VBOs and ATI

What if you render using the VBO position buffer only?

So if one buffer is used by several different setups you will have it in the memory several times. Additionaly you need heuristic to determine when to release those caches. That heuristic can still interfere in unexpected way with different program having the same issue and different usage pattern. Such program then might have spikes of low framerate in seemingly random situations.

Leaving it slow so the developer will notice it and update its program is easier and more reliable.

Here’s a test with meshes, which are a but more conventional rendering:

1000 oildrum meshes, 256 polys each.

VBOs:
21 FPS

Vertex arrays:
19 FPS

So it may be that the way I was rendering terrain was a unique situation.

And in case you haven’t, what if you use the same usage hint for both position and attribute? Since someone mentioned it was a killer to have the buffers in different memory, perhaps that will help.

Imho that won’t be so different from what it is now, where you get constant low framerates in seemingly random situations (hw/driver combinations). Given that you have a bazillion different ways of issuing geometry in OpenGL, I’d prefer it if the driver was a bit smart, since, after all, it’s written by someone who knows the hardware.

Why should the driver be “a little bit smart”, only because the one who writes the OpenGL app is “a little less smart”.

It doesn’t make sense to optimize the case, that the developer does stupid/wrong things.

Leadwerks: Do you have your indices in a VBO too (preferably as unsigned shorts) ? Because with VBOs you should get much better speed compared to conventional arrays. At least with position-data only.

Little hint: Your first posts starts with a rant about how bad ATI is, but you haven’t really given THAT much information about how you set up the pipeline. From my experience ATI is just as good as nVidia with VBOs, so i would assume your use-case is just inefficient / rare. But with the given information i can’t really tell.

Jan.

My post does not start with a rant about how bad ATI is. I said that their latest drivers fixed a lot of problems they had before. I am very happy with ATI right now.

It seems that with conventional mesh rendering, VBOs offer a slight advantage on ATI hardware, and the way I am rendering terrain works better with vertex arrays. I am not complaining, I am just fine-tuning performance for ATI cards.

I think I know what might be going on. When you use the unsupported format for one from the arrays, the driver will switch to fallback. That fallback is likely created to be compatible with the OGL specification while being simple to implement (even if it is slow). One likely implementation matching what you see is that the fallback in all cases simply creates buffer big enough to contain required number of properly aligned vertices utilizing proper format and then there is one big loop which will for each vertex fetch data from original arrays and store them into the new buffer.
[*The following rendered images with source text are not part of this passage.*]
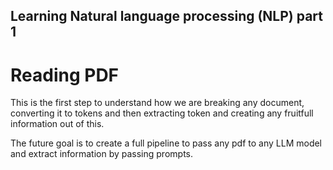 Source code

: ##  Learning Natural language processing (NLP) part 1
# Reading PDF
This is the first step to understand how we are breaking any document, converting it to tokens and then extracting token and creating any fruitfull information out of this.

The future goal is to create a full pipeline to pass any pdf to any LLM model and extract information by passing prompts.

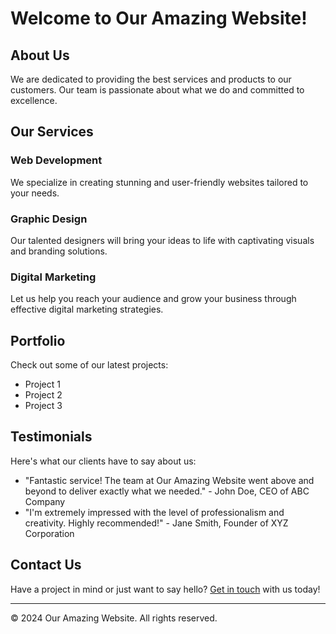 # Welcome to Our Amazing Website!

## About Us

We are dedicated to providing the best services and products to our customers. Our team is passionate about what we do and committed to excellence.

## Our Services

### Web Development

We specialize in creating stunning and user-friendly websites tailored to your needs.

### Graphic Design

Our talented designers will bring your ideas to life with captivating visuals and branding solutions.

### Digital Marketing

Let us help you reach your audience and grow your business through effective digital marketing strategies.

## Portfolio

Check out some of our latest projects:

- Project 1
- Project 2
- Project 3

## Testimonials

Here's what our clients have to say about us:

- "Fantastic service! The team at Our Amazing Website went above and beyond to deliver exactly what we needed." - John Doe, CEO of ABC Company
- "I'm extremely impressed with the level of professionalism and creativity. Highly recommended!" - Jane Smith, Founder of XYZ Corporation

## Contact Us

Have a project in mind or just want to say hello? [Get in touch](/contact) with us today!

---

© 2024 Our Amazing Website. All rights reserved.
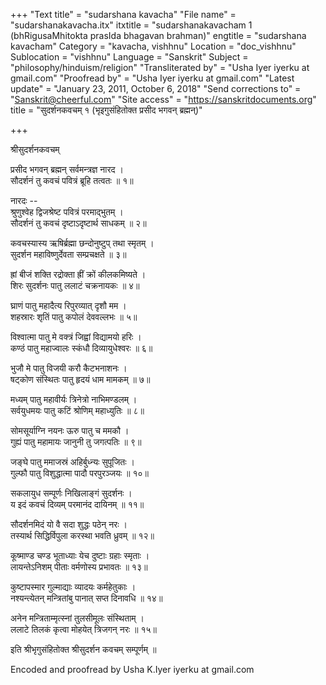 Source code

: +++
"Text title" = "sudarshana kavacha"
"File name" = "sudarshanakavacha.itx"
itxtitle = "sudarshanakavacham 1 (bhRigusaMhitokta prasIda bhagavan brahman)"
engtitle = "sudarshana kavacham"
Category = "kavacha, vishhnu"
Location = "doc_vishhnu"
Sublocation = "vishhnu"
Language = "Sanskrit"
Subject = "philosophy/hinduism/religion"
"Transliterated by" = "Usha Iyer iyerku at gmail.com"
"Proofread by" = "Usha Iyer iyerku at gmail.com"
"Latest update" = "January 23, 2011, October 6, 2018"
"Send corrections to" = "Sanskrit@cheerful.com"
"Site access" = "https://sanskritdocuments.org"
title = "सुदर्शनकवचम् १ (भृइगुसंहितोक्त प्रसीद भगवन् ब्रह्मन्)"

+++
  
 श्रीसुदर्शनकवचम्   
  
प्रसीद भगवन् ब्रह्मन् सर्वमन्त्रज्ञ नारद ।  
सौदर्शनं तु कवचं पवित्रं ब्रूहि तत्वतः ॥ १॥  
  
नारदः --  
श्रुणुश्वेह द्विजश्रेष्ट पवित्रं परमाद्भुतम् ।  
सौदर्शनं तु कवचं दृष्टाऽदृष्टार्थ साधकम् ॥ २॥  
  
कवचस्यास्य ऋषिर्ब्रह्मा छन्दोनुष्टुप् तथा स्मृतम् ।  
सुदर्शन महाविष्णुर्देवता सम्प्रचक्षते ॥ ३॥  
  
ह्रां बीजं शक्ति रद्रोक्ता ह्रीं क्रों कीलकमिष्यते ।  
शिरः  सुदर्शनः पातु ललाटं चक्रनायकः ॥ ४॥  
  
घ्राणं पातु महादैत्य रिपुरव्यात् दृशौ मम ।  
शहस्रारः शृतिं पातु कपोलं देववल्लभः ॥ ५॥  
  
विश्वात्मा पातु मे वक्त्रं जिह्वां विद्यामयो हरिः ।  
कण्ठं पातु महाज्वालः स्कंधौ दिव्यायुधेश्वरः ॥ ६॥  
  
भुजौ मे पातु विजयी करौ कैटभनाशनः ।  
षट्कोण संस्थितः पातु हृदयं धाम मामकम् ॥ ७॥  
  
मध्यम् पातु महावीर्यः त्रिनेत्रो नाभिमण्डलम् ।  
सर्वयुधमयः पातु कटिं श्रोणिम् महाध्युतिः ॥ ८॥  
  
सोमसूर्याग्नि नयनः ऊरु पातु च ममकौ ।  
गुह्यं पातु महामायः जानुनी तु जगत्पतिः ॥ ९॥  
  
जङ्घे पातु ममाजस्रं अहिर्बुध्न्यः सुपूजितः ।  
गुल्फौ पातु विशुद्धात्मा पादौ परपुरञ्जयः ॥ १०॥  
  
सकलायुध सम्पूर्णः निखिलाङ्गं सुदर्शनः ।  
य इदं कवचं दिव्यम् परमानंद दायिनम् ॥ ११॥  
  
सौदर्शनमिदं यो वै सदा शुद्धः पठेन् नरः ।  
तस्यार्थ सिद्धिर्विपुला करस्था भवति ध्रुवम् ॥ १२॥  
  
कूष्माण्ड चण्ड भूताध्याः येच दुष्टाः ग्रहाः स्मृताः ।  
लायन्तेऽनिशम् पीताः वर्मणोस्य प्रभावतः ॥ १३॥  
  
कुष्टापस्मार गुल्माद्याः व्यादयः कर्महेतुकाः ।  
नश्यन्त्येतन् मन्त्रितांबु पानात् सप्त दिनावधि ॥ १४॥  
  
अनेन मन्त्रिताम्मृत्स्नां तुलसीमूलः संस्थिताम् ।  
ललाटे तिलकं कृत्वा मोहयेत् त्रिजगन् नरः ॥ १५॥  
  
इति श्रीभृगुसंहितोक्त श्रीसुदर्शन कवचम् सम्पूर्णम् ॥  
  
  
Encoded and proofread by Usha K.Iyer  iyerku at gmail.com  
  
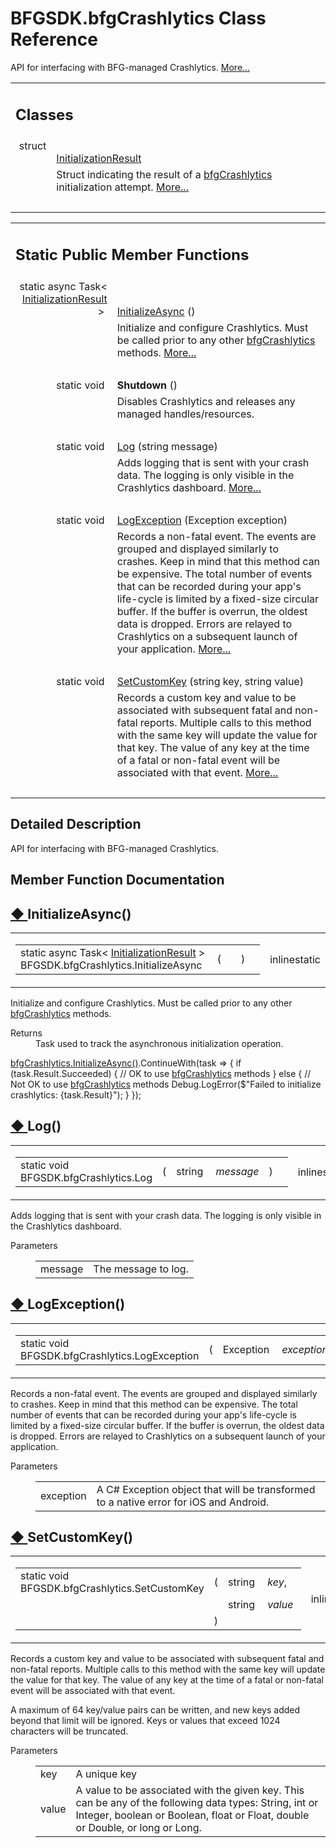 # BFGSDK.bfgCrashlytics Class Reference

<div class="contents"><p>API for interfacing with BFG-managed Crashlytics.    <a href="class_b_f_g_s_d_k_1_1bfg_crashlytics.html#details">More...</a></p><table class="memberdecls"><tr class="heading"><td colspan="2"><h2 class="groupheader"><a id="nested-classes" name="nested-classes"></a> Classes</h2></td></tr><tr class="memitem:"><td class="memItemLeft" align="right" valign="top">struct &#160;</td><td class="memItemRight" valign="bottom"><a class="el" href="struct_b_f_g_s_d_k_1_1bfg_crashlytics_1_1_initialization_result.html">InitializationResult</a></td></tr><tr class="memdesc:"><td class="mdescLeft">&#160;</td><td class="mdescRight">Struct indicating the result of a <a class="el" href="class_b_f_g_s_d_k_1_1bfg_crashlytics.html" title="API for interfacing with BFG-managed Crashlytics.">bfgCrashlytics</a> initialization attempt.  <a href="struct_b_f_g_s_d_k_1_1bfg_crashlytics_1_1_initialization_result.html#details">More...</a><br /></td></tr><tr class="separator:"><td class="memSeparator" colspan="2">&#160;</td></tr></table><table class="memberdecls"><tr class="heading"><td colspan="2"><h2 class="groupheader"><a id="pub-static-methods" name="pub-static-methods"></a> Static Public Member Functions</h2></td></tr><tr class="memitem:a6013b0ba541302c309d096a6d92099d1"><td class="memItemLeft" align="right" valign="top">static async Task&lt; <a class="el" href="struct_b_f_g_s_d_k_1_1bfg_crashlytics_1_1_initialization_result.html">InitializationResult</a> &gt;&#160;</td><td class="memItemRight" valign="bottom"><a class="el" href="class_b_f_g_s_d_k_1_1bfg_crashlytics.html#a6013b0ba541302c309d096a6d92099d1">InitializeAsync</a> ()</td></tr><tr class="memdesc:a6013b0ba541302c309d096a6d92099d1"><td class="mdescLeft">&#160;</td><td class="mdescRight">Initialize and configure Crashlytics. Must be called prior to any other <a class="el" href="class_b_f_g_s_d_k_1_1bfg_crashlytics.html" title="API for interfacing with BFG-managed Crashlytics.">bfgCrashlytics</a> methods.  <a href="class_b_f_g_s_d_k_1_1bfg_crashlytics.html#a6013b0ba541302c309d096a6d92099d1">More...</a><br /></td></tr><tr class="separator:a6013b0ba541302c309d096a6d92099d1"><td class="memSeparator" colspan="2">&#160;</td></tr><tr class="memitem:a08d66deea80d2970cc1fec56b0e4e3a4"><td class="memItemLeft" align="right" valign="top"><a id="a08d66deea80d2970cc1fec56b0e4e3a4" name="a08d66deea80d2970cc1fec56b0e4e3a4"></a> static void&#160;</td><td class="memItemRight" valign="bottom"><b>Shutdown</b> ()</td></tr><tr class="memdesc:a08d66deea80d2970cc1fec56b0e4e3a4"><td class="mdescLeft">&#160;</td><td class="mdescRight">Disables Crashlytics and releases any managed handles/resources. <br /></td></tr><tr class="separator:a08d66deea80d2970cc1fec56b0e4e3a4"><td class="memSeparator" colspan="2">&#160;</td></tr><tr class="memitem:a3a072e21e6fce8ee080e2092f210364a"><td class="memItemLeft" align="right" valign="top">static void&#160;</td><td class="memItemRight" valign="bottom"><a class="el" href="class_b_f_g_s_d_k_1_1bfg_crashlytics.html#a3a072e21e6fce8ee080e2092f210364a">Log</a> (string message)</td></tr><tr class="memdesc:a3a072e21e6fce8ee080e2092f210364a"><td class="mdescLeft">&#160;</td><td class="mdescRight">Adds logging that is sent with your crash data. The logging is only visible in the Crashlytics dashboard.  <a href="class_b_f_g_s_d_k_1_1bfg_crashlytics.html#a3a072e21e6fce8ee080e2092f210364a">More...</a><br /></td></tr><tr class="separator:a3a072e21e6fce8ee080e2092f210364a"><td class="memSeparator" colspan="2">&#160;</td></tr><tr class="memitem:ae63bef754ac97b6f39089fbb37351440"><td class="memItemLeft" align="right" valign="top">static void&#160;</td><td class="memItemRight" valign="bottom"><a class="el" href="class_b_f_g_s_d_k_1_1bfg_crashlytics.html#ae63bef754ac97b6f39089fbb37351440">LogException</a> (Exception exception)</td></tr><tr class="memdesc:ae63bef754ac97b6f39089fbb37351440"><td class="mdescLeft">&#160;</td><td class="mdescRight">Records a non-fatal event. The events are grouped and displayed similarly to crashes. Keep in mind that this method can be expensive. The total number of events that can be recorded during your app's life-cycle is limited by a fixed-size circular buffer. If the buffer is overrun, the oldest data is dropped. Errors are relayed to Crashlytics on a subsequent launch of your application.  <a href="class_b_f_g_s_d_k_1_1bfg_crashlytics.html#ae63bef754ac97b6f39089fbb37351440">More...</a><br /></td></tr><tr class="separator:ae63bef754ac97b6f39089fbb37351440"><td class="memSeparator" colspan="2">&#160;</td></tr><tr class="memitem:ad9d86732aacef0ce5802b1d38fa0f7ff"><td class="memItemLeft" align="right" valign="top">static void&#160;</td><td class="memItemRight" valign="bottom"><a class="el" href="class_b_f_g_s_d_k_1_1bfg_crashlytics.html#ad9d86732aacef0ce5802b1d38fa0f7ff">SetCustomKey</a> (string key, string value)</td></tr><tr class="memdesc:ad9d86732aacef0ce5802b1d38fa0f7ff"><td class="mdescLeft">&#160;</td><td class="mdescRight">Records a custom key and value to be associated with subsequent fatal and non-fatal reports. Multiple calls to this method with the same key will update the value for that key. The value of any key at the time of a fatal or non-fatal event will be associated with that event.  <a href="class_b_f_g_s_d_k_1_1bfg_crashlytics.html#ad9d86732aacef0ce5802b1d38fa0f7ff">More...</a><br /></td></tr><tr class="separator:ad9d86732aacef0ce5802b1d38fa0f7ff"><td class="memSeparator" colspan="2">&#160;</td></tr></table><a name="details" id="details"></a><h2 class="groupheader">Detailed Description</h2><div class="textblock"><p >API for interfacing with BFG-managed Crashlytics. </p></div><h2 class="groupheader">Member Function Documentation</h2><a id="a6013b0ba541302c309d096a6d92099d1" name="a6013b0ba541302c309d096a6d92099d1"></a><h2 class="memtitle"><span class="permalink"><a href="#a6013b0ba541302c309d096a6d92099d1">&#9670;&nbsp;</a></span>InitializeAsync()</h2><div class="memitem"><div class="memproto"><table class="mlabels"><tr><td class="mlabels-left"><table class="memname"><tr><td class="memname">static async Task&lt; <a class="el" href="struct_b_f_g_s_d_k_1_1bfg_crashlytics_1_1_initialization_result.html">InitializationResult</a> &gt; BFGSDK.bfgCrashlytics.InitializeAsync </td><td>(</td><td class="paramname"></td><td>)</td><td></td></tr></table></td><td class="mlabels-right"><span class="mlabels"><span class="mlabel">inline</span><span class="mlabel">static</span></span></td></tr></table></div><div class="memdoc"><p>Initialize and configure Crashlytics. Must be called prior to any other <a class="el" href="class_b_f_g_s_d_k_1_1bfg_crashlytics.html" title="API for interfacing with BFG-managed Crashlytics.">bfgCrashlytics</a> methods. </p><dl class="section return"><dt>Returns</dt><dd>Task used to track the asynchronous initialization operation.</dd></dl><p ><a class="el" href="class_b_f_g_s_d_k_1_1bfg_crashlytics.html#a6013b0ba541302c309d096a6d92099d1" title="Initialize and configure Crashlytics. Must be called prior to any other bfgCrashlytics methods.">bfgCrashlytics.InitializeAsync()</a>.ContinueWith(task =&gt; { if (task.Result.Succeeded) { // OK to use <a class="el" href="class_b_f_g_s_d_k_1_1bfg_crashlytics.html" title="API for interfacing with BFG-managed Crashlytics.">bfgCrashlytics</a> methods } else { // Not OK to use <a class="el" href="class_b_f_g_s_d_k_1_1bfg_crashlytics.html" title="API for interfacing with BFG-managed Crashlytics.">bfgCrashlytics</a> methods Debug.LogError($"Failed to initialize crashlytics: {task.Result}"); } }); </p></div></div><a id="a3a072e21e6fce8ee080e2092f210364a" name="a3a072e21e6fce8ee080e2092f210364a"></a><h2 class="memtitle"><span class="permalink"><a href="#a3a072e21e6fce8ee080e2092f210364a">&#9670;&nbsp;</a></span>Log()</h2><div class="memitem"><div class="memproto"><table class="mlabels"><tr><td class="mlabels-left"><table class="memname"><tr><td class="memname">static void BFGSDK.bfgCrashlytics.Log </td><td>(</td><td class="paramtype">string&#160;</td><td class="paramname"><em>message</em></td><td>)</td><td></td></tr></table></td><td class="mlabels-right"><span class="mlabels"><span class="mlabel">inline</span><span class="mlabel">static</span></span></td></tr></table></div><div class="memdoc"><p>Adds logging that is sent with your crash data. The logging is only visible in the Crashlytics dashboard. </p><dl class="params"><dt>Parameters</dt><dd><table class="params"><tr><td class="paramname">message</td><td>The message to log.</td></tr></table></dd></dl></div></div><a id="ae63bef754ac97b6f39089fbb37351440" name="ae63bef754ac97b6f39089fbb37351440"></a><h2 class="memtitle"><span class="permalink"><a href="#ae63bef754ac97b6f39089fbb37351440">&#9670;&nbsp;</a></span>LogException()</h2><div class="memitem"><div class="memproto"><table class="mlabels"><tr><td class="mlabels-left"><table class="memname"><tr><td class="memname">static void BFGSDK.bfgCrashlytics.LogException </td><td>(</td><td class="paramtype">Exception&#160;</td><td class="paramname"><em>exception</em></td><td>)</td><td></td></tr></table></td><td class="mlabels-right"><span class="mlabels"><span class="mlabel">inline</span><span class="mlabel">static</span></span></td></tr></table></div><div class="memdoc"><p>Records a non-fatal event. The events are grouped and displayed similarly to crashes. Keep in mind that this method can be expensive. The total number of events that can be recorded during your app's life-cycle is limited by a fixed-size circular buffer. If the buffer is overrun, the oldest data is dropped. Errors are relayed to Crashlytics on a subsequent launch of your application. </p><dl class="params"><dt>Parameters</dt><dd><table class="params"><tr><td class="paramname">exception</td><td>A C# Exception object that will be transformed to a native error for iOS and Android.</td></tr></table></dd></dl></div></div><a id="ad9d86732aacef0ce5802b1d38fa0f7ff" name="ad9d86732aacef0ce5802b1d38fa0f7ff"></a><h2 class="memtitle"><span class="permalink"><a href="#ad9d86732aacef0ce5802b1d38fa0f7ff">&#9670;&nbsp;</a></span>SetCustomKey()</h2><div class="memitem"><div class="memproto"><table class="mlabels"><tr><td class="mlabels-left"><table class="memname"><tr><td class="memname">static void BFGSDK.bfgCrashlytics.SetCustomKey </td><td>(</td><td class="paramtype">string&#160;</td><td class="paramname"><em>key</em>, </td></tr><tr><td class="paramkey"></td><td></td><td class="paramtype">string&#160;</td><td class="paramname"><em>value</em>&#160;</td></tr><tr><td></td><td>)</td><td></td><td></td></tr></table></td><td class="mlabels-right"><span class="mlabels"><span class="mlabel">inline</span><span class="mlabel">static</span></span></td></tr></table></div><div class="memdoc"><p>Records a custom key and value to be associated with subsequent fatal and non-fatal reports. Multiple calls to this method with the same key will update the value for that key. The value of any key at the time of a fatal or non-fatal event will be associated with that event. </p><p >A maximum of 64 key/value pairs can be written, and new keys added beyond that limit will be ignored. Keys or values that exceed 1024 characters will be truncated. </p><dl class="params"><dt>Parameters</dt><dd><table class="params"><tr><td class="paramname">key</td><td>A unique key </td></tr><tr><td class="paramname">value</td><td>A value to be associated with the given key. This can be any of the following data types: String, int or Integer, boolean or Boolean, float or Float, double or Double, or long or Long. </td></tr></table></dd></dl></div></div></div>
This would mean that as long there is at least one array in unsupported format, everything will be copied into that new buffer (and you will pay for the readback of the positions from the VBO).

The logical conclusion for that would be that using the supported format might not only restore speed to the VBO path, it might also increase speed (or decrease cpu consumption) for the standard memory arrays. Of course I might be wrong in my assumption however you should really check what happens when you use aligned number of shorts for the additional streams.

While in this case the situation might appear random at first. It is consistent. If you render the mesh with specific setup, it will be slow (as documented by ATI) as opposed of it being slow only when you look at it for less than three frames and after you did not see it for one minute.

What I prefer is having a nice paper written by the same people describing what you should and should not do to get the best performance. It might be caused by the fact that I was bitten by the Nvidia driver reoptimizing the GLSL shaders when a vec4 uniforms changed.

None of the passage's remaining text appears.